■ What you are asked to do
Among the entries below, take the line with "3. Adicione suas" and the line with "## :memo: Licença", and output them and every line between them exactly, with nothing else.

=== Begin Enclosure ===

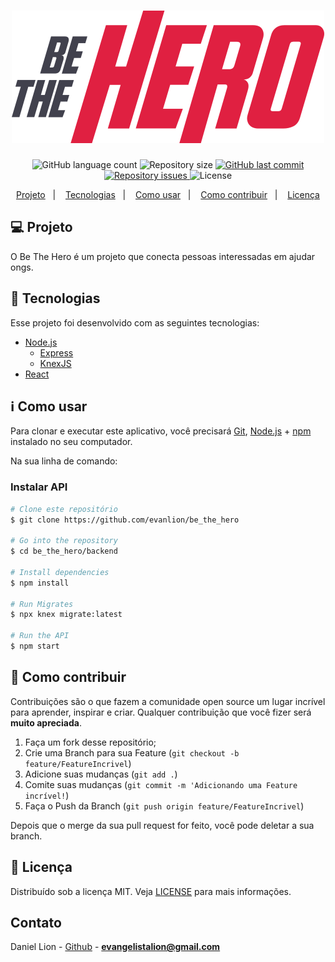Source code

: <h1 align="center">
    <img alt="Aircnc" title="#delicinha" src="frontend/src/assets/logo.svg"/>
</h1>

<p align="center">
  <img alt="GitHub language count" src="https://img.shields.io/github/languages/count/evanlion/be_the_hero">

  <img alt="Repository size" src="https://img.shields.io/github/repo-size/evanlion/be_the_hero">
  
  <a href="https://github.com/evanlion/be_the_hero/commits/master">
    <img alt="GitHub last commit" src="https://img.shields.io/github/last-commit/evanlion/be_the_hero">
  </a>

  <a href="https://github.com/evanlion/be_the_hero/issues">
    <img alt="Repository issues" src="https://img.shields.io/github/issues/evanlion/be_the_hero">
  </a>

  <img alt="License" src="https://img.shields.io/badge/license-MIT-brightgreen">
</p>

<p align="center">
  <a href="#-projeto">Projeto</a>&nbsp;&nbsp;&nbsp;|&nbsp;&nbsp;&nbsp;
  <a href="#-tecnologias">Tecnologias</a>&nbsp;&nbsp;&nbsp;|&nbsp;&nbsp;&nbsp;
  <a href="#information_source-como-usar">Como usar</a>&nbsp;&nbsp;&nbsp;|&nbsp;&nbsp;&nbsp;
  <a href="#-como-contribuir">Como contribuir</a>&nbsp;&nbsp;&nbsp;|&nbsp;&nbsp;&nbsp;
  <a href="#memo-licença">Licença</a>
</p>

## 💻 Projeto

O Be The Hero é um projeto que conecta pessoas interessadas em ajudar ongs.

## 🚀 Tecnologias

Esse projeto foi desenvolvido com as seguintes tecnologias:

- [Node.js][nodejs]
    - [Express](https://expressjs.com/pt-br/)
    - [KnexJS](http://knexjs.org/)
- [React](https://reactjs.org/)

## :information_source: Como usar

Para clonar e executar este aplicativo, você precisará [Git](https://git-scm.com), [Node.js][nodejs] + [npm](https://www.npmjs.com/get-npm) instalado no seu computador.

Na sua linha de comando:

### Instalar API
```bash
# Clone este repositório
$ git clone https://github.com/evanlion/be_the_hero

# Go into the repository
$ cd be_the_hero/backend

# Install dependencies
$ npm install

# Run Migrates
$ npx knex migrate:latest 

# Run the API
$ npm start
```


## 🤔 Como contribuir

Contribuições são o que fazem a comunidade open source um lugar incrível para aprender, inspirar e criar. Qualquer contribuição que você fizer será **muito apreciada**.

1. Faça um fork desse repositório;
2. Crie uma Branch para sua Feature (`git checkout -b feature/FeatureIncrivel`)
3. Adicione suas mudanças (`git add .`)
4. Comite suas mudanças (`git commit -m 'Adicionando uma Feature incrível!`)
5. Faça o Push da Branch (`git push origin feature/FeatureIncrivel`)

Depois que o merge da sua pull request for feito, você pode deletar a sua branch.

<!-- LICENSE -->

## :memo: Licença

Distribuído sob a licença MIT. Veja [LICENSE](LICENSE) para mais informações.

<!-- CONTACT -->

## Contato

Daniel Lion - [Github](https://github.com/evanlion) - **evangelistalion@gmail.com**

[nodejs]: https://nodejs.org/
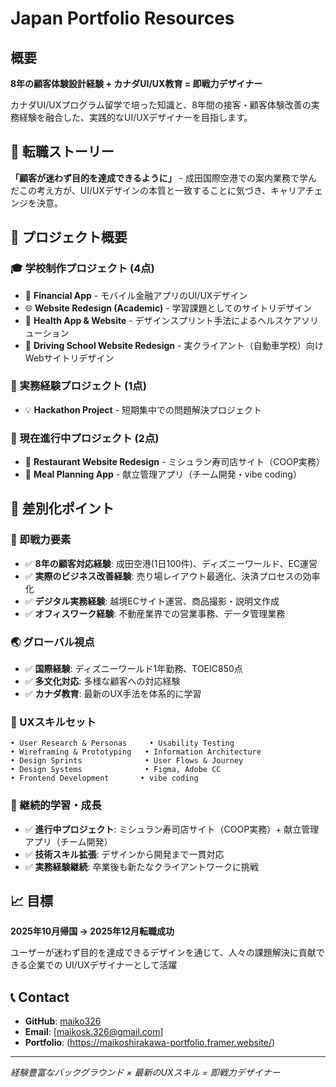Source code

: # Japan Portfolio Resources 

## 概要
**8年の顧客体験設計経験 + カナダUI/UX教育 = 即戦力デザイナー**

カナダUI/UXプログラム留学で培った知識と、8年間の接客・顧客体験改善の実務経験を融合した、実践的なUI/UXデザイナーを目指します。

## 🎯 転職ストーリー
**「顧客が迷わず目的を達成できるように」** - 成田国際空港での案内業務で学んだこの考え方が、UI/UXデザインの本質と一致することに気づき、キャリアチェンジを決意。

## 📂 プロジェクト概要

### 🎓 学校制作プロジェクト (4点)
- 📱 **Financial App** - モバイル金融アプリのUI/UXデザイン
- 🌐 **Website Redesign (Academic)** - 学習課題としてのサイトリデザイン  
- 🏥 **Health App & Website** - デザインスプリント手法によるヘルスケアソリューション
- 🎯 **Driving School Website Redesign** - 実クライアント（自動車学校）向けWebサイトリデザイン

### 💼 実務経験プロジェクト (1点)
- 💡 **Hackathon Project** - 短期集中での問題解決プロジェクト

### 🚧 現在進行中プロジェクト (2点)  
- 🍣 **Restaurant Website Redesign** - ミシュラン寿司店サイト（COOP実務）
- 🍱 **Meal Planning App** - 献立管理アプリ（チーム開発・vibe coding）

## 🌟 差別化ポイント

### 💪 即戦力要素
- ✅ **8年の顧客対応経験**: 成田空港(1日100件)、ディズニーワールド、EC運営
- ✅ **実際のビジネス改善経験**: 売り場レイアウト最適化、決済プロセスの効率化
- ✅ **デジタル実務経験**: 越境ECサイト運営、商品撮影・説明文作成
- ✅ **オフィスワーク経験**: 不動産業界での営業事務、データ管理業務

### 🌏 グローバル視点
- ✅ **国際経験**: ディズニーワールド1年勤務、TOEIC850点
- ✅ **多文化対応**: 多様な顧客への対応経験
- ✅ **カナダ教育**: 最新のUX手法を体系的に学習

### 🎨 UXスキルセット
```
• User Research & Personas     • Usability Testing
• Wireframing & Prototyping   • Information Architecture  
• Design Sprints              • User Flows & Journey
• Design Systems              • Figma, Adobe CC
• Frontend Development       • vibe coding
```

### 🚧 継続的学習・成長
- ✅ **進行中プロジェクト**: ミシュラン寿司店サイト（COOP実務）+ 献立管理アプリ（チーム開発）
- ✅ **技術スキル拡張**: デザインから開発まで一貫対応
- ✅ **実務経験継続**: 卒業後も新たなクライアントワークに挑戦

## 📈 目標
**2025年10月帰国 → 2025年12月転職成功**

ユーザーが迷わず目的を達成できるデザインを通じて、人々の課題解決に貢献できる企業での UI/UXデザイナーとして活躍

## 📞 Contact
- **GitHub**: [maiko326](https://github.com/maiko326)
- **Email**: [maikosk.326@gmail.com]
- **Portfolio**: (https://maikoshirakawa-portfolio.framer.website/)

---
*経験豊富なバックグラウンド × 最新のUXスキル = 即戦力デザイナー*
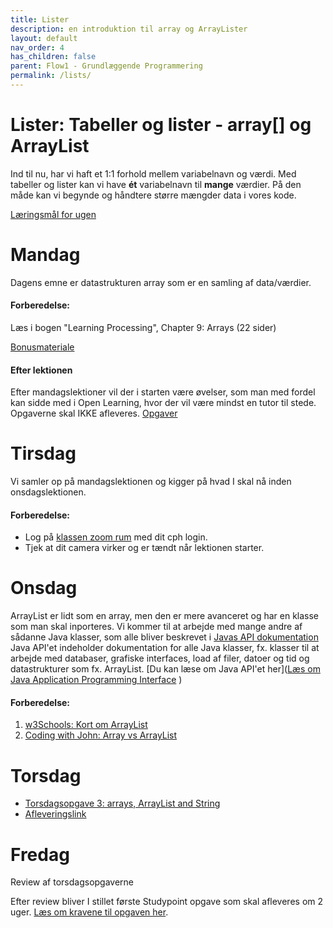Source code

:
 ```yaml
---
title: Lister
description: en introduktion til array og ArrayLister
layout: default
nav_order: 4
has_children: false
parent: Flow1 - Grundlæggende Programmering
permalink: /lists/
---
```


# Lister: Tabeller og lister - array[] og ArrayList
Ind til nu, har vi haft et 1:1 forhold mellem variabelnavn og værdi. Med tabeller og lister kan vi have **ét** variabelnavn til **mange** værdier.
På den måde kan vi begynde og håndtere større mængder data i vores kode.

[Læringsmål for ugen](./learningobjectives.md)

# Mandag
Dagens emne er datastrukturen array som er en samling af data/værdier.

#### Forberedelse:
Læs i bogen "Learning Processing", Chapter 9: Arrays (22 sider)


[Bonusmateriale](./resources.md)

#### Efter lektionen
Efter mandagslektioner vil der i starten være øvelser, som man med fordel kan sidde med i Open Learning, hvor der vil være mindst en tutor til stede. Opgaverne skal IKKE afleveres.
[Opgaver](https://github.com/Dat1Cphbusiness/Mandagsopgaver/blob/main/4.md)


# Tirsdag
Vi samler op på mandagslektionen og kigger på hvad I skal nå inden onsdagslektionen.

#### Forberedelse:
- Log på [klassen zoom rum](https://cphbusiness.zoom.us/j/66755584856?pwd=RDRqZjBqSXBsTlR0QjRsTXh0UEFTUT09)  med dit cph login.
- Tjek at dit camera virker og er tændt når lektionen starter.

# Onsdag
ArrayList er lidt som en array, men den er mere avanceret og har en klasse som man skal inporteres. Vi kommer til at arbejde med mange andre af sådanne Java klasser, som alle bliver beskrevet i [Javas API dokumentation](https://docs.oracle.com/javase/7/docs/api/)
Java API'et indeholder dokumentation for alle Java klasser, fx. klasser til at arbejde med databaser, grafiske interfaces, load af filer, datoer og tid og datastrukturer som fx. ArrayList.
[Du kan læse om Java API'et her]([Læs om Java Application Programming Interface](https://resources.saylor.org/wwwresources/archived/site/wp-content/uploads/2013/02/CS101-1.3.5.3-Java-Application-Programming-Interface-API-FINAL.pdf)
)
#### Forberedelse:
1. [w3Schools: Kort om ArrayList](https://www.w3schools.com/java/java_arraylist.asp) 
2. [Coding with John: Array vs ArrayList](https://youtube.com/watch?t=1&v=NbYgm0r7u6o)

# Torsdag

- [Torsdagsopgave 3: arrays, ArrayList and String](https://cphbusiness.mrooms.net/mod/assign/view.php?id=765989)
- [Afleveringslink](https://cphbusiness.mrooms.net/mod/assign/view.php?id=765989)

# Fredag
Review af torsdagsopgaverne

Efter review bliver I stillet første Studypoint opgave som skal afleveres om 2 uger. [Læs om kravene til opgaven her]().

=== End Enclosure ===

■ Solution to the exercise
3. Adicione suas mudanças (`git add .`)
4. Comite suas mudanças (`git commit -m 'Adicionando uma Feature incrível!`)
5. Faça o Push da Branch (`git push origin feature/FeatureIncrivel`)

Depois que o merge da sua pull request for feito, você pode deletar a sua branch.

<!-- LICENSE -->

## :memo: Licença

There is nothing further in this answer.